◆ TASK GOAL: Search the material below for "link" and copy every line where it occurs.

==== RECORD EXCERPTS ====

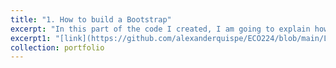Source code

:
 ```yaml
---
title: "1. How to build a Bootstrap"
excerpt: "In this part of the code I created, I am going to explain how the bootstrap method is useful to make estimations on Standar Errors and more. For futher information visit this link I leaved" 
excerpt1: "[link](https://github.com/alexanderquispe/ECO224/blob/main/Labs/replication_5/Bootstrap.ipynb)"
collection: portfolio
---
```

====

◆ WORKED SOLUTION:
excerpt: "In this part of the code I created, I am going to explain how the bootstrap method is useful to make estimations on Standar Errors and more. For futher information visit this link I leaved" 
excerpt1: "[link](https://github.com/alexanderquispe/ECO224/blob/main/Labs/replication_5/Bootstrap.ipynb)"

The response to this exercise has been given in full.